A lower bound for the radius of Weinstein's Lagrangian tubular neighborhood
Hikaru Yamamoto
TL;DR
The paper provides a quantitative lower bound for Weinstein’s Lagrangian tubular neighborhood radius, denoted $r_W(L)$, by introducing $r_W^{imm}(L)$ for immersions and, in the compact embedded case, a bound using the embedding constant $\mathrm{emb}(L)$ and the injectivity radius. The method is constructive: the authors implement a Moser-trick deformation between the canonical form $\tilde{\omega}$ on $T^{\bot}L$ and the pullback $F^{*}\omega$ on shrinking tubular neighborhoods, with explicit, step-by-step estimates ensuring nondegeneracy and the existence of a global diffeomorphism $\Theta$ with $\Theta(p)=p$ and $\Theta^{*}\omega=\tilde{\omega}$. They develop a robust Sasaki/almost-Kähler framework, derive precise bounds for the scaling map, the time-dependent vector field, and the generated flow, and show that the resulting radius scales as $r_W^{imm}(L)\ge 10^{-100}/B$ (and $r_W(L)\ge 10^{-100}/B_*$ in the embedding case), where $B$ and $B_*$ aggregate curvature and second fundamental form data.

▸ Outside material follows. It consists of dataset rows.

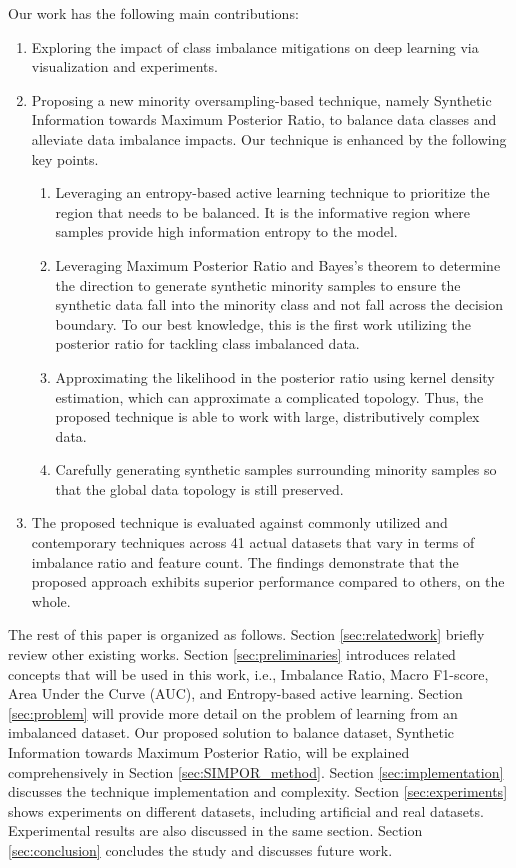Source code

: \documentclass[journal]{IEEEtai}
\newcommand{\MethodnameLong}{Synthetic Information towards Maximum Posterior Ratio}
\begin{document}
Our work has the following main contributions:
\begin{enumerate}
	\item{Exploring the impact of class imbalance mitigations on deep learning via visualization and experiments.}
	\item{Proposing a new minority oversampling-based technique, namely \MethodnameLong, to balance data classes and alleviate data imbalance impacts. Our technique is enhanced by the following key points.}
	\begin{enumerate}
		\item Leveraging an entropy-based active learning technique to prioritize the region that needs to be balanced. It is the informative region where samples provide high information entropy to the model. 
		\item Leveraging Maximum Posterior Ratio and Bayes's theorem to determine the direction to generate synthetic minority samples to ensure the synthetic data fall into the minority class and not fall across the decision boundary. To our best knowledge, this is the first work utilizing the posterior ratio for tackling class imbalanced data. 
		\item Approximating the likelihood in the posterior ratio using kernel density estimation, which can approximate a complicated topology. Thus, the proposed technique is able to work with large, distributively complex data. 
		\item Carefully generating synthetic samples surrounding minority samples so that the global data topology is still preserved. 
	\end{enumerate}
	\item{The proposed technique is evaluated against commonly utilized and contemporary techniques across 41 actual datasets that vary in terms of imbalance ratio and feature count. The findings demonstrate that the proposed approach exhibits superior performance compared to others, on the whole.}
\end{enumerate}


The rest of this paper is organized as follows. Section \ref{sec:relatedwork} briefly review other existing works. Section \ref{sec:preliminaries} introduces related concepts that will be used in this work, i.e., Imbalance Ratio, Macro F1-score, Area Under the Curve (AUC), and Entropy-based active learning. Section \ref{sec:problem} will provide more detail on the problem of learning from an imbalanced dataset. Our proposed solution to balance dataset, \MethodnameLong, will be explained comprehensively in Section \ref{sec:SIMPOR_method}. Section \ref{sec:implementation} discusses the technique implementation and complexity.  Section \ref{sec:experiments} shows experiments on different datasets, including artificial and real datasets. Experimental results are also discussed in the same section. Section \ref{sec:conclusion} concludes the study and discusses future work. 
\end{document}
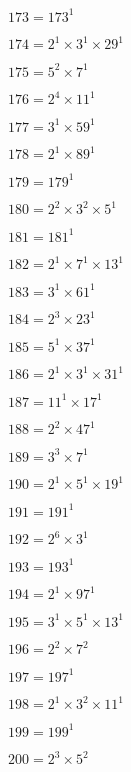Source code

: $173 = 173^{1}$

$174 = 2^{1} × 3^{1} × 29^{1}$

$175 = 5^{2} × 7^{1}$

$176 = 2^{4} × 11^{1}$

$177 = 3^{1} × 59^{1}$

$178 = 2^{1} × 89^{1}$

$179 = 179^{1}$

$180 = 2^{2} × 3^{2} × 5^{1}$

$181 = 181^{1}$

$182 = 2^{1} × 7^{1} × 13^{1}$

$183 = 3^{1} × 61^{1}$

$184 = 2^{3} × 23^{1}$

$185 = 5^{1} × 37^{1}$

$186 = 2^{1} × 3^{1} × 31^{1}$

$187 = 11^{1} × 17^{1}$

$188 = 2^{2} × 47^{1}$

$189 = 3^{3} × 7^{1}$

$190 = 2^{1} × 5^{1} × 19^{1}$

$191 = 191^{1}$

$192 = 2^{6} × 3^{1}$

$193 = 193^{1}$

$194 = 2^{1} × 97^{1}$

$195 = 3^{1} × 5^{1} × 13^{1}$

$196 = 2^{2} × 7^{2}$

$197 = 197^{1}$

$198 = 2^{1} × 3^{2} × 11^{1}$

$199 = 199^{1}$

$200 = 2^{3} × 5^{2}$

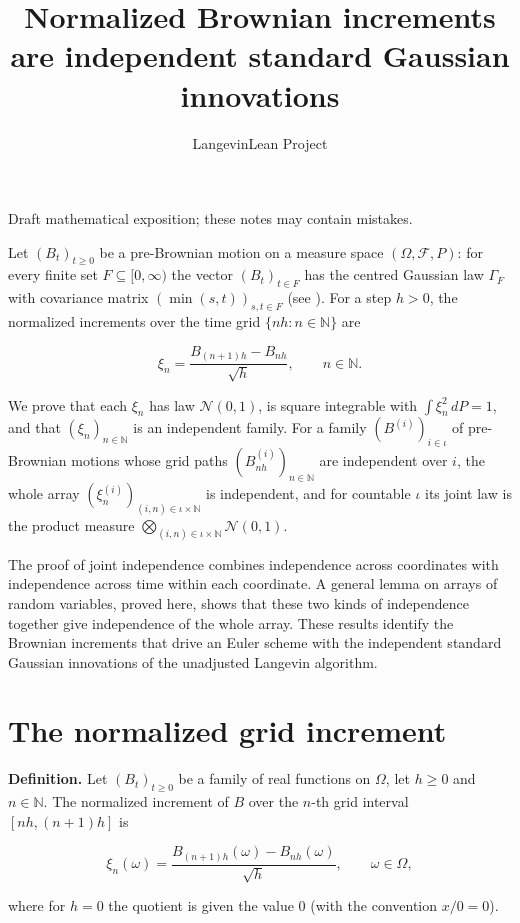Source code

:\documentclass[11pt,a4paper]{article}
\title{\texorpdfstring{Normalized Brownian increments are independent standard Gaussian innovations}{Normalized Brownian increments are independent standard Gaussian innovations}}
\author{LangevinLean Project}
\date{}
\begin{document}
\maketitle
Draft mathematical exposition; these notes may contain mistakes.


Let \((B_t)_{t\ge0}\) be a pre-Brownian motion on a measure space \((\Omega,\mathcal F,P)\): for every finite set \(F\subseteq[0,\infty)\) the vector \((B_t)_{t\in F}\) has the centred Gaussian law \(\Gamma_F\) with covariance matrix \((\min(s,t))_{s,t\in F}\) (see \cite[Section~3.8.15]{LangevinLean2026ULASC}). For a step \(h>0\), the normalized increments over the time grid \(\{nh:n\in\mathbb N\}\) are


\[\xi_n=\frac{B_{(n+1)h}-B_{nh}}{\sqrt h},\qquad n\in\mathbb N.\]


We prove that each \(\xi_n\) has law \(\mathcal N(0,1)\), is square integrable with \(\int\xi_n^2\,dP=1\), and that \((\xi_n)_{n\in\mathbb N}\) is an independent family. For a family \((B^{(i)})_{i\in\iota}\) of pre-Brownian motions whose grid paths \((B^{(i)}_{nh})_{n\in\mathbb N}\) are independent over \(i\), the whole array \((\xi^{(i)}_n)_{(i,n)\in\iota\times\mathbb N}\) is independent, and for countable \(\iota\) its joint law is the product measure \(\bigotimes_{(i,n)\in\iota\times\mathbb N}\mathcal N(0,1)\).




The proof of joint independence combines independence across coordinates with independence across time within each coordinate. A general lemma on arrays of random variables, proved here, shows that these two kinds of independence together give independence of the whole array. These results identify the Brownian increments that drive an Euler scheme with the independent standard Gaussian innovations of the unadjusted Langevin algorithm.


\section{\texorpdfstring{The normalized grid increment}{The normalized grid increment}}


\textbf{Definition.} Let \((B_t)_{t\ge0}\) be a family of real functions on \(\Omega\), let \(h\ge0\) and \(n\in\mathbb N\). The normalized increment of \(B\) over the \(n\)-th grid interval \([nh,(n+1)h]\) is


\[\xi_n(\omega)=\frac{B_{(n+1)h}(\omega)-B_{nh}(\omega)}{\sqrt h},\qquad\omega\in\Omega,\]


where for \(h=0\) the quotient is given the value \(0\) (with the convention \(x/0=0\)).
\end{document}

These results provide explicit, geometry-driven control over the Weinstein neighborhood size, enabling rigorous and quantitative applications to Lagrangian deformations via closed 1-forms and related constructions.
Abstract
For an immersed Lagrangian submanifold $L$ in a Kähler manifold $(M,ω)$, there exists a symplectic local diffeomorphism from a tubular neighborhood of the image of the zero section in the normal bundle $T^{\bot}L$ of $L$, equipped with a canonical symplectic form $\tildeω$, to $(M,ω)$ whose restriction to $L$ is the identity map by Weinstein's Lagrangian tubular neighborhood theorem, where the image of the zero section in $T^{\bot}L$ is identified with $L$. In this paper, we give a lower bound for the supremum of the radii of tubular neighborhoods that have such a symplectic diffeomorphism into $(M,ω)$ from below by a constant explicitly given in terms of up to second derivatives of the Riemannian curvature tensor of $M$ and the second fundamental form of $L$. We also give a similar lower bound in the case where $L$ is compact and embedded.